The first month of the latter half of the year is upon us, and here are some money to-dos for July:
1. Figure out how the student loan interest hike affects you
Because no agreement has been reached between lawmakers, the federal rate on student loans has doubled from 3.4% to 6.8%, and go into effect today, July 1st.
If you are a recent grad and you’re still in your deferment period, look into how this rate will affect your payment amounts come repayment time. Since post-college deferment periods are usually six months, this still gives you some time if the rate were to reverse back to 3.4%, but in the event that it doesn’t, it’s still good to look ahead.
If you are already in repayment, see how much more interest the new rate will mean for your loans. Depending on which plan you will opt/have opted for — standard, graduated, or income-based, for example — this new interest rate will impact your total payments over the lifetime of the loan(s).
If you have some extra money you can spare for the loans, it might be a good idea to put it towards your loans, since the 6.8% rate will add up to a lot more interest over the course of a decade or so.
2. Plan and book your vacation now
If you’re planning on going on vacation right after summer, think about booking your trip this month. Right after summer is when people get “travel fatigue” and airfare and hotel tends to be cheaper in the months of September and October. An oft-used piece of travel advice is to book about eight weeks in advance, so booking in July for a September/October trip could help you save a lot.

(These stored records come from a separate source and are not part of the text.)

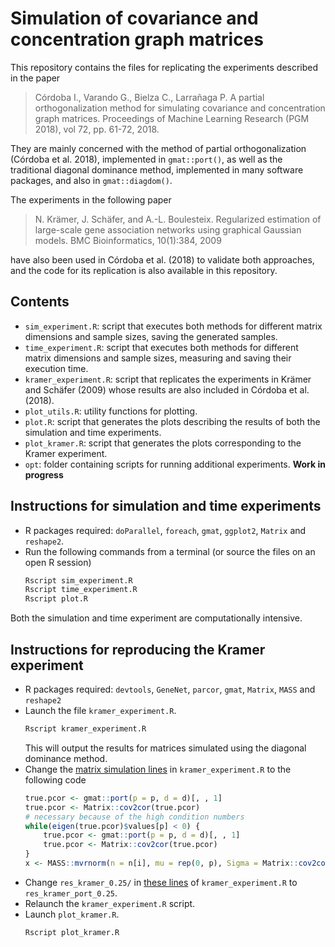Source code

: # Simulation of covariance and concentration graph matrices

This repository contains the files for replicating the experiments described in
the paper

> Córdoba I., Varando G., Bielza C., Larrañaga P. A partial orthogonalization
> method for simulating covariance and concentration graph matrices. Proceedings
> of Machine Learning Research (PGM 2018), vol 72, pp. 61-72, 2018. 

They are mainly concerned with the method of partial orthogonalization (Córdoba
et al. 2018), implemented in `gmat::port()`, as well as the traditional diagonal
dominance method, implemented in many software packages, and also in
`gmat::diagdom()`.

The experiments in the following paper

> N. Krämer, J. Schäfer, and A.-L. Boulesteix. Regularized estimation of
> large-scale gene association networks using graphical Gaussian models. 
> BMC Bioinformatics, 10(1):384, 2009

have also been used in Córdoba et al. (2018) to validate both approaches, and
the code for its replication is also available in this repository.

## Contents

- `sim_experiment.R`: script that executes both methods for different matrix
  dimensions and sample sizes, saving the generated samples.
- `time_experiment.R`: script that executes both methods for different matrix
  dimensions and sample sizes, measuring and saving their execution time.
- `kramer_experiment.R`: script that replicates the experiments in Krämer and
  Schäfer (2009) whose results are also included in Córdoba et al. (2018).
- `plot_utils.R`: utility functions for plotting.
- `plot.R`: script that generates the plots describing the results of both the
  simulation and time experiments.
- `plot_kramer.R`: script that generates the plots corresponding to the Kramer
  experiment.
- `opt`: folder containing scripts for running additional experiments. __Work in
  progress__

## Instructions for simulation and time experiments

- R packages required: `doParallel`, `foreach`, `gmat`, `ggplot2`, `Matrix` and
  `reshape2`.
- Run the following commands from a terminal (or source the files on an open R session)
	```bash
	Rscript sim_experiment.R
	Rscript time_experiment.R
	Rscript plot.R
	```
Both the simulation and time experiment are computationally intensive.

## Instructions for reproducing the Kramer experiment
- R packages required: `devtools`, `GeneNet`, `parcor`, `gmat`, `Matrix`, `MASS` and `reshape2`
- Launch the file `kramer_experiment.R`. 
	```bash
  	Rscript kramer_experiment.R
	```
	This will output the results for matrices simulated using the diagonal dominance method.
- Change the [matrix simulation
  lines](https://github.com/irenecrsn/spdug/blob/aa78d6e8dde987d1b49a69502ee99e56211e28e6/kramer_experiment.R#L79-L80)
  in `kramer_experiment.R` to the following code
  	```R
  	true.pcor <- gmat::port(p = p, d = d)[, , 1]
	true.pcor <- Matrix::cov2cor(true.pcor)
	# necessary because of the high condition numbers
 	while(eigen(true.pcor)$values[p] < 0) {
		true.pcor <- gmat::port(p = p, d = d)[, , 1]
		true.pcor <- Matrix::cov2cor(true.pcor)
 	}
  	x <- MASS::mvrnorm(n = n[i], mu = rep(0, p), Sigma = Matrix::cov2cor(solve(true.pcor)))   
	```
- Change `res_kramer_0.25/` in [these
  lines](https://github.com/irenecrsn/spdug/blob/aa78d6e8dde987d1b49a69502ee99e56211e28e6/kramer_experiment.R#L160-L162)
  of `kramer_experiment.R` to `res_kramer_port_0.25`.
- Relaunch the `kramer_experiment.R` script. 
- Launch `plot_kramer.R`.
	```bash
	Rscript plot_kramer.R
	```

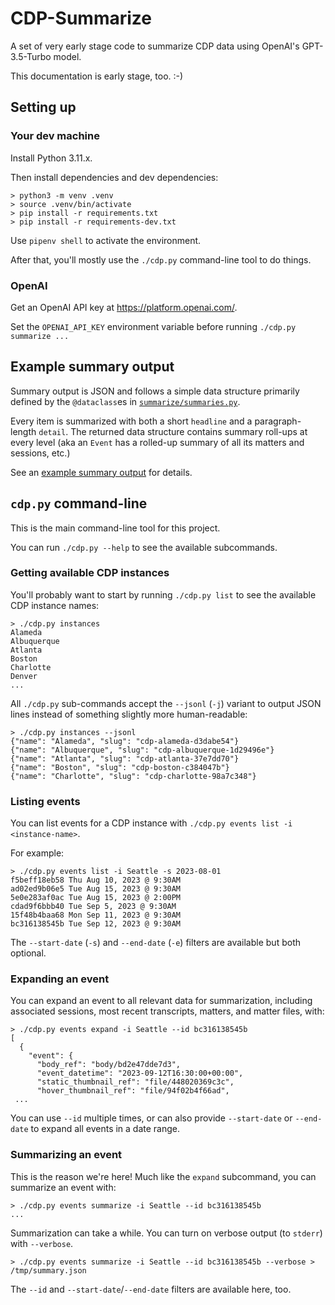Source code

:# CDP-Summarize

A set of very early stage code to summarize CDP data using OpenAI's GPT-3.5-Turbo model.

This documentation is early stage, too. :-)

## Setting up

### Your dev machine

Install Python 3.11.x.

Then install dependencies and dev dependencies:

```console
> python3 -m venv .venv
> source .venv/bin/activate
> pip install -r requirements.txt
> pip install -r requirements-dev.txt
```

Use `pipenv shell` to activate the environment.

After that, you'll mostly use the `./cdp.py` command-line tool to do things.

### OpenAI

Get an OpenAI API key at https://platform.openai.com/.

Set the `OPENAI_API_KEY` environment variable before running `./cdp.py summarize ...`

## Example summary output

Summary output is JSON and follows a simple data structure primarily defined by the `@dataclass`es in [`summarize/summaries.py`](./summarize/summaries.py).

Every item is summarized with both a short `headline` and a paragraph-length `detail`. The returned data structure contains summary roll-ups at every level (aka an `Event` has a rolled-up summary of all its matters and sessions, etc.)

See an [example summary output](./example-summary.json) for details.

## `cdp.py` command-line

This is the main command-line tool for this project.

You can run `./cdp.py --help` to see the available subcommands.

### Getting available CDP instances

You'll probably want to start by running `./cdp.py list` to see the available CDP instance names:

```console
> ./cdp.py instances
Alameda
Albuquerque
Atlanta
Boston
Charlotte
Denver
...
```

All `./cdp.py` sub-commands accept the `--jsonl` (`-j`) variant to output JSON lines instead of something slightly more human-readable:

```console
> ./cdp.py instances --jsonl
{"name": "Alameda", "slug": "cdp-alameda-d3dabe54"}
{"name": "Albuquerque", "slug": "cdp-albuquerque-1d29496e"}
{"name": "Atlanta", "slug": "cdp-atlanta-37e7dd70"}
{"name": "Boston", "slug": "cdp-boston-c384047b"}
{"name": "Charlotte", "slug": "cdp-charlotte-98a7c348"}
```

### Listing events

You can list events for a CDP instance with `./cdp.py events list -i <instance-name>`.

For example:

```console
> ./cdp.py events list -i Seattle -s 2023-08-01
f5beff18eb58 Thu Aug 10, 2023 @ 9:30AM
ad02ed9b06e5 Tue Aug 15, 2023 @ 9:30AM
5e0e283af0ac Tue Aug 15, 2023 @ 2:00PM
cdad9f6bbb40 Tue Sep 5, 2023 @ 9:30AM
15f48b4baa68 Mon Sep 11, 2023 @ 9:30AM
bc316138545b Tue Sep 12, 2023 @ 9:30AM
```

The `--start-date` (`-s`) and `--end-date` (`-e`) filters are available but both optional.

### Expanding an event

You can expand an event to all relevant data for summarization, including associated sessions, most recent transcripts, matters, and matter files, with:

```console
> ./cdp.py events expand -i Seattle --id bc316138545b
[
  {
    "event": {
      "body_ref": "body/bd2e47dde7d3",
      "event_datetime": "2023-09-12T16:30:00+00:00",
      "static_thumbnail_ref": "file/448020369c3c",
      "hover_thumbnail_ref": "file/94f02b4f66ad",
 ...
```

You can use `--id` multiple times, or can also provide `--start-date` or `--end-date` to expand all events in a date range.

### Summarizing an event

This is the reason we're here! Much like the `expand` subcommand, you can summarize an event with:

```console
> ./cdp.py events summarize -i Seattle --id bc316138545b
...
```

Summarization can take a while. You can turn on verbose output (to `stderr`) with `--verbose`.

```
> ./cdp.py events summarize -i Seattle --id bc316138545b --verbose > /tmp/summary.json
```

The `--id` and `--start-date`/`--end-date` filters are available here, too.
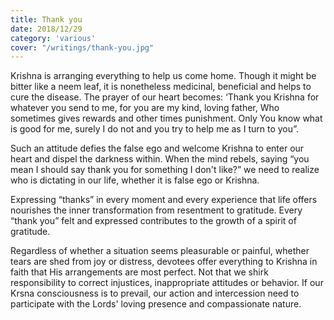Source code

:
 ```yaml
---
title: Thank you
date: 2018/12/29
category: 'various'
cover: "/writings/thank-you.jpg"
---
```


Krishna is arranging everything to help us come home. Though it might be bitter like a neem leaf, it is nonetheless medicinal, beneficial and helps to cure the disease. The prayer of our heart becomes: ‘Thank you Krishna for whatever you send to me, for you are my kind, loving father, Who sometimes gives rewards and other times punishment. Only You know what is good for me, surely I do not and you try to help me as I turn to you”.

Such an attitude defies the false ego and welcome Krishna to enter our heart and dispel the darkness within. When the mind rebels, saying “you mean I should say thank you for something I don't like?” we need to realize who is dictating in our life, whether it is false ego or Krishna.

Expressing “thanks” in every moment and every experience that life offers nourishes the inner transformation from resentment to gratitude. Every “thank you” felt and expressed contributes to the growth of a spirit of gratitude.

Regardless of whether a situation seems pleasurable or painful, whether tears are shed from joy or distress, devotees offer everything to Krishna in faith that His arrangements are most perfect. Not that we shirk responsibility to correct injustices, inappropriate attitudes or behavior. If our Krsna consciousness is to prevail, our action and intercession need to participate with the Lords' loving presence and compassionate nature.
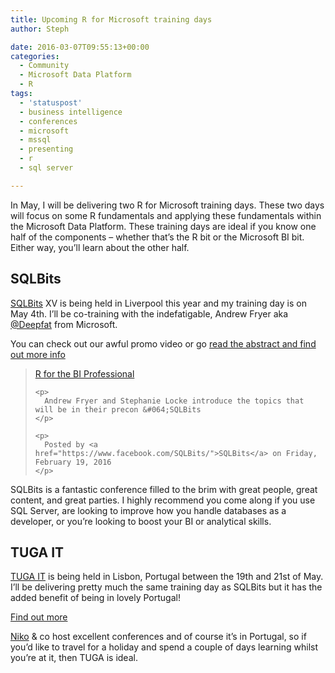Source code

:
 ```yaml
---
title: Upcoming R for Microsoft training days
author: Steph

date: 2016-03-07T09:55:13+00:00
categories:
  - Community
  - Microsoft Data Platform
  - R
tags:
  - 'statuspost'
  - business intelligence
  - conferences
  - microsoft
  - mssql
  - presenting
  - r
  - sql server

---
```

In May, I will be delivering two R for Microsoft training days. These two days will focus on some R fundamentals and applying these fundamentals within the Microsoft Data Platform. These training days are ideal if you know one half of the components &#8211; whether that&#8217;s the R bit or the Microsoft BI bit. Either way, you&#8217;ll learn about the other half.

## SQLBits

[SQLBits][1] XV is being held in Liverpool this year and my training day is on May 4th. I&#8217;ll be co-training with the indefatigable, Andrew Fryer aka [@Deepfat][2] from Microsoft.

You can check out our awful promo video or go [read the abstract and find out more info][3]

<div id="fb-root">
</div>



<div class="fb-video" data-href="https://www.facebook.com/SQLBits/videos/1146700658674635/" data-width="525">
  <blockquote cite="https://www.facebook.com/SQLBits/videos/1146700658674635/" class="fb-xfbml-parse-ignore">
    <p>
      <a href="https://www.facebook.com/SQLBits/videos/1146700658674635/">R for the BI Professional</a>
    </p>
    
    <p>
      Andrew Fryer and Stephanie Locke introduce the topics that will be in their precon &#064;SQLBits
    </p>
    
    <p>
      Posted by <a href="https://www.facebook.com/SQLBits/">SQLBits</a> on Friday, February 19, 2016
    </p>
  </blockquote>
</div>

SQLBits is a fantastic conference filled to the brim with great people, great content, and great parties. I highly recommend you come along if you use SQL Server, are looking to improve how you handle databases as a developer, or you&#8217;re looking to boost your BI or analytical skills.

## TUGA IT

[TUGA IT][4] is being held in Lisbon, Portugal between the 19th and 21st of May. I&#8217;ll be delivering pretty much the same training day as SQLBits but it has the added benefit of being in lovely Portugal!

[Find out more][5]

[Niko][6] & co host excellent conferences and of course it&#8217;s in Portugal, so if you&#8217;d like to travel for a holiday and spend a couple of days learning whilst you&#8217;re at it, then TUGA is ideal.

 [1]: http://sqlbits.com
 [2]: https://twitter.com/deepfat
 [3]: http://sqlbits.com/information/Event15/R_for_the_BI_Professional/TrainingDetails.aspx
 [4]: http://tugait.pt/2016/
 [5]: http://tugait.pt/2016/sessions/r-in-the-microsoft-data-platform/
 [6]: https://twitter.com/NikoNeugebauer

3. Re-balance your investments
We’re at the mid-year mark, and if you have investments, you might want to go through them and re-balance your portfolio, if you haven’t checked it since the beginning of the year. If some of your assets are outperforming others and some aren’t doing as well, you may consider selling some of the higher-performing assets (“selling high”) and buying some of the lower-performing ones (“buying low”) so that your portfolio is balanced once again.